Особенно неприятно было встречать Обтекаемого. Все эти дни он словно не выходил из коридора и встречался мне на каждом шагу. Всякий раз он кланялся подчеркнуто-вежливо, с той проникновенной грустью, с какой верующие прикладываются к плащанице.

Все же я не была одинока. У меня было три друга: Худой, Черный и Лысый. Про Худого речь уже шла, а Черный и Лысый тоже были друзья. Когда-то мы работали вместе, теперь разошлись по разным фасциям, но дружба сохранилась. Все трое пришли ко мне сразу после происшествия, и все готовы были поддержать меня, если понадобится. Их озабоченность неприятно меня поразила. Нет, я еще, слава богу, не тону. Я им сказала:

– Не знаю за собой никакой вины; но боюсь за тех, которые были ко мне сострадательны: ужасно подумать, что они за человеколюбие свое могут получить неприятности.

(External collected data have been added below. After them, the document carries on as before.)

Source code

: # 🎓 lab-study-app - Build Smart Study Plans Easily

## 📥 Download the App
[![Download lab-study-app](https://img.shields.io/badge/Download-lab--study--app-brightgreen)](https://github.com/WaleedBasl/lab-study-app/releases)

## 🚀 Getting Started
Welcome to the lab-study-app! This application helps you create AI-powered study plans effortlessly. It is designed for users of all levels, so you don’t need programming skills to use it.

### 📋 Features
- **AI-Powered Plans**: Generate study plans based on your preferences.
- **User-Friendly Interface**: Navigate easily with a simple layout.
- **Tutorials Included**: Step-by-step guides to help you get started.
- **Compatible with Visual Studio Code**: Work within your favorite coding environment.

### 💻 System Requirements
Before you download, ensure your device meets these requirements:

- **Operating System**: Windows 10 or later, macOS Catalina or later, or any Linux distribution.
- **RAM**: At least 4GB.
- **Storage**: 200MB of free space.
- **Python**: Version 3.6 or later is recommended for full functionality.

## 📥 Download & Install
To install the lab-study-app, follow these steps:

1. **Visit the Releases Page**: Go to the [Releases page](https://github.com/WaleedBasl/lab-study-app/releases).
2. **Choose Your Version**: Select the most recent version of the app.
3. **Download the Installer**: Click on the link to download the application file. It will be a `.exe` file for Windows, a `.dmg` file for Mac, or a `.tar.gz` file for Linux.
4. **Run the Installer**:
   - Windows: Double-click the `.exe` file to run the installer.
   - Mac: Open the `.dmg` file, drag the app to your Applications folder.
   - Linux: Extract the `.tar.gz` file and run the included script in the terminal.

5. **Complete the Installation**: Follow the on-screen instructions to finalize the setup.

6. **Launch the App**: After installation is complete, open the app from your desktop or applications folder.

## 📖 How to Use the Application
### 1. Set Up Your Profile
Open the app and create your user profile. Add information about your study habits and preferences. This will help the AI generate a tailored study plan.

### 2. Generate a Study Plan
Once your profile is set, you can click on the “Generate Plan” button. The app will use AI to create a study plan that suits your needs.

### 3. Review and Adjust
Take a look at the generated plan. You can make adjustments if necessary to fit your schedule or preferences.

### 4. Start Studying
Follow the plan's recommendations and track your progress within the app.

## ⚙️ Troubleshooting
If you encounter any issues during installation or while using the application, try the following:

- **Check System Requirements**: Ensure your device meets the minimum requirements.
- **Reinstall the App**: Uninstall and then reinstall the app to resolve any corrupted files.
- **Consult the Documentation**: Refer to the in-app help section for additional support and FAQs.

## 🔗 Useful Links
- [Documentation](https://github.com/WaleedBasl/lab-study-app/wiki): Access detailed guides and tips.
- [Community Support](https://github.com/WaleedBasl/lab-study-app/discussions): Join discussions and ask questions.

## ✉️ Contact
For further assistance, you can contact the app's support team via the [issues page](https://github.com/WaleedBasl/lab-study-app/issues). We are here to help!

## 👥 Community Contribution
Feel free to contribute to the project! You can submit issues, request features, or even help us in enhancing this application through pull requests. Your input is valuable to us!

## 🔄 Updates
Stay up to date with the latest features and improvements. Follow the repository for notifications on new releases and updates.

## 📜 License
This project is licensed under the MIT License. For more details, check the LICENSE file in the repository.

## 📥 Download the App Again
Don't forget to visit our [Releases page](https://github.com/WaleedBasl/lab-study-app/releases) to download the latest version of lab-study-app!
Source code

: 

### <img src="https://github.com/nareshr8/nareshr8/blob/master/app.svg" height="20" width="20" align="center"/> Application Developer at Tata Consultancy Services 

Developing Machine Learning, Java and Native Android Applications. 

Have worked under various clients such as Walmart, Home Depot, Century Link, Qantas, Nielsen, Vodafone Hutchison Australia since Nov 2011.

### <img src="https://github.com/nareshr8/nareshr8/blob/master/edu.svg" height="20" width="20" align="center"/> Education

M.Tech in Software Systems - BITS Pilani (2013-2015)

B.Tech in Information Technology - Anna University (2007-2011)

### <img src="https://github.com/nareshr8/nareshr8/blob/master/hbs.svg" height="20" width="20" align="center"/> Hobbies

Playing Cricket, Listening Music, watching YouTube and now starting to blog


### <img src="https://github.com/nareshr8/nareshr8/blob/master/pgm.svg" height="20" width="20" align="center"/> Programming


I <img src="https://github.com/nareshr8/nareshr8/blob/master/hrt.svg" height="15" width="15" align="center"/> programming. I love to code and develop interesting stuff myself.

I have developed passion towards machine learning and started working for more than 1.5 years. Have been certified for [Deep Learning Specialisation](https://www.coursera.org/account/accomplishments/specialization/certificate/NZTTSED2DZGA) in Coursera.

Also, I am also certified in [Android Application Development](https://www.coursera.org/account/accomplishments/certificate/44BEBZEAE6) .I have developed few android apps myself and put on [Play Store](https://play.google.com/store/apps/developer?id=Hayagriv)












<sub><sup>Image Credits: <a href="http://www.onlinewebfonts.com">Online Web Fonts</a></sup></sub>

Черный и Лысый поглядели на меня как на безумную. Худой спросил:

– Откуда это?

– Дневник Кюхельбекера, – ответила я.

– Дайте почитать, – жадно сказал он.

– Так уж и быть, когда кончу.

Тут на меня напал смех: такие у них были похоронные лица.

– Братцы, что это вы меня отпеваете? Ничего, собственно, не происходит. Ну, Комиссия. Ну, Обсуждение. Знаю, что вони будет много, но от вони не умирают.

– Задыхаются, – сказал Худой.

– Не размагничивай! – упрекнул его Лысый.

– В любом случае рассчитывайте на нас, – сказал Черный.

– Там видно будет.

Любя их, я была суха; они все трое постояли, сочувствуя, и ушли.

А дневник Кюхельбекера я читала каждый вечер перед сном и все не могла с ним расстаться: кончала и начинала снова.

Заключенный жил. Он рассуждал об искусстве, науке, религии, наблюдал сцены на тюремном плацу. Изучал греческий. Писал стихи.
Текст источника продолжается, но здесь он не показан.